Problem details » Each entry below is to be transcribed exactly; pictures are not copied.

Data shown »
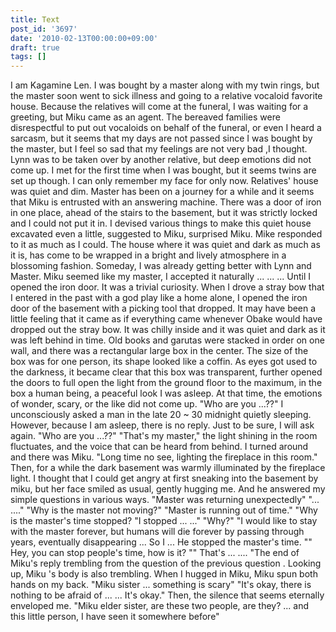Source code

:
 ```yaml
---
title: Text
post_id: '3697'
date: '2010-02-13T00:00:00+09:00'
draft: true
tags: []
---
```


I am Kagamine Len. I was bought by a master along with my twin rings, but the master soon went to sick illness and going to a relative vocaloid favorite house. Because the relatives will come at the funeral, I was waiting for a greeting, but Miku came as an agent. The bereaved families were disrespectful to put out vocaloids on behalf of the funeral, or even I heard a sarcasm, but it seems that my days are not passed since I was bought by the master, but I feel so sad that my feelings are not very bad ,I thought. Lynn was to be taken over by another relative, but deep emotions did not come up. I met for the first time when I was bought, but it seems twins are set up though. I can only remember my face for only now. Relatives' house was quiet and dim. Master has been on a journey for a while and it seems that Miku is entrusted with an answering machine. There was a door of iron in one place, ahead of the stairs to the basement, but it was strictly locked and I could not put it in. I devised various things to make this quiet house excavated even a little, suggested to Miku, surprised Miku. Mike responded to it as much as I could. The house where it was quiet and dark as much as it is, has come to be wrapped in a bright and lively atmosphere in a blossoming fashion. Someday, I was already getting better with Lynn and Master. Miku seemed like my master, I accepted it naturally ... ... ... Until I opened the iron door. It was a trivial curiosity. When I drove a stray bow that I entered in the past with a god play like a home alone, I opened the iron door of the basement with a picking tool that dropped. It may have been a little feeling that it came as if everything came whenever Obake would have dropped out the stray bow. It was chilly inside and it was quiet and dark as it was left behind in time. Old books and garutas were stacked in order on one wall, and there was a rectangular large box in the center. The size of the box was for one person, its shape looked like a coffin. As eyes got used to the darkness, it became clear that this box was transparent, further opened the doors to full open the light from the ground floor to the maximum, in the box a human being, a peaceful look I was asleep. At that time, the emotions of wonder, scary, or the like did not come up. "Who are you ...??" I unconsciously asked a man in the late 20 ~ 30 midnight quietly sleeping. However, because I am asleep, there is no reply. Just to be sure, I will ask again. "Who are you ...??" "That's my master," the light shining in the room fluctuates, and the voice that can be heard from behind. I turned around and there was Miku. "Long time no see, lighting the fireplace in this room." Then, for a while the dark basement was warmly illuminated by the fireplace light. I thought that I could get angry at first sneaking into the basement by miku, but her face smiled as usual, gently hugging me. And he answered my simple questions in various ways. "Master was returning unexpectedly" "... ...." "Why is the master not moving?" "Master is running out of time." "Why is the master's time stopped? "I stopped ... ..." "Why?" "I would like to stay with the master forever, but humans will die forever by passing through years, eventually disappearing ... So I ... He stopped the master's time. "" Hey, you can stop people's time, how is it? "" That's ... .... "The end of Miku's reply trembling from the question of the previous question . Looking up, Miku 's body is also trembling. When I hugged in Miku, Miku spun both hands on my back. "Miku sister ... something is scary" "It's okay, there is nothing to be afraid of ... ... It's okay." Then, the silence that seems eternally enveloped me. "Miku elder sister, are these two people, are they? ... and this little person, I have seen it somewhere before"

Solution to this task »
Source code

:
 ```yaml
---
title: Text
post_id: '3697'
date: '2010-02-13T00:00:00+09:00'
draft: true
tags: []
---
```


I am Kagamine Len. I was bought by a master along with my twin rings, but the master soon went to sick illness and going to a relative vocaloid favorite house. Because the relatives will come at the funeral, I was waiting for a greeting, but Miku came as an agent. The bereaved families were disrespectful to put out vocaloids on behalf of the funeral, or even I heard a sarcasm, but it seems that my days are not passed since I was bought by the master, but I feel so sad that my feelings are not very bad ,I thought. Lynn was to be taken over by another relative, but deep emotions did not come up. I met for the first time when I was bought, but it seems twins are set up though. I can only remember my face for only now. Relatives' house was quiet and dim. Master has been on a journey for a while and it seems that Miku is entrusted with an answering machine. There was a door of iron in one place, ahead of the stairs to the basement, but it was strictly locked and I could not put it in. I devised various things to make this quiet house excavated even a little, suggested to Miku, surprised Miku. Mike responded to it as much as I could. The house where it was quiet and dark as much as it is, has come to be wrapped in a bright and lively atmosphere in a blossoming fashion. Someday, I was already getting better with Lynn and Master. Miku seemed like my master, I accepted it naturally ... ... ... Until I opened the iron door. It was a trivial curiosity. When I drove a stray bow that I entered in the past with a god play like a home alone, I opened the iron door of the basement with a picking tool that dropped. It may have been a little feeling that it came as if everything came whenever Obake would have dropped out the stray bow. It was chilly inside and it was quiet and dark as it was left behind in time. Old books and garutas were stacked in order on one wall, and there was a rectangular large box in the center. The size of the box was for one person, its shape looked like a coffin. As eyes got used to the darkness, it became clear that this box was transparent, further opened the doors to full open the light from the ground floor to the maximum, in the box a human being, a peaceful look I was asleep. At that time, the emotions of wonder, scary, or the like did not come up. "Who are you ...??" I unconsciously asked a man in the late 20 ~ 30 midnight quietly sleeping. However, because I am asleep, there is no reply. Just to be sure, I will ask again. "Who are you ...??" "That's my master," the light shining in the room fluctuates, and the voice that can be heard from behind. I turned around and there was Miku. "Long time no see, lighting the fireplace in this room." Then, for a while the dark basement was warmly illuminated by the fireplace light. I thought that I could get angry at first sneaking into the basement by miku, but her face smiled as usual, gently hugging me. And he answered my simple questions in various ways. "Master was returning unexpectedly" "... ...." "Why is the master not moving?" "Master is running out of time." "Why is the master's time stopped? "I stopped ... ..." "Why?" "I would like to stay with the master forever, but humans will die forever by passing through years, eventually disappearing ... So I ... He stopped the master's time. "" Hey, you can stop people's time, how is it? "" That's ... .... "The end of Miku's reply trembling from the question of the previous question . Looking up, Miku 's body is also trembling. When I hugged in Miku, Miku spun both hands on my back. "Miku sister ... something is scary" "It's okay, there is nothing to be afraid of ... ... It's okay." Then, the silence that seems eternally enveloped me. "Miku elder sister, are these two people, are they? ... and this little person, I have seen it somewhere before"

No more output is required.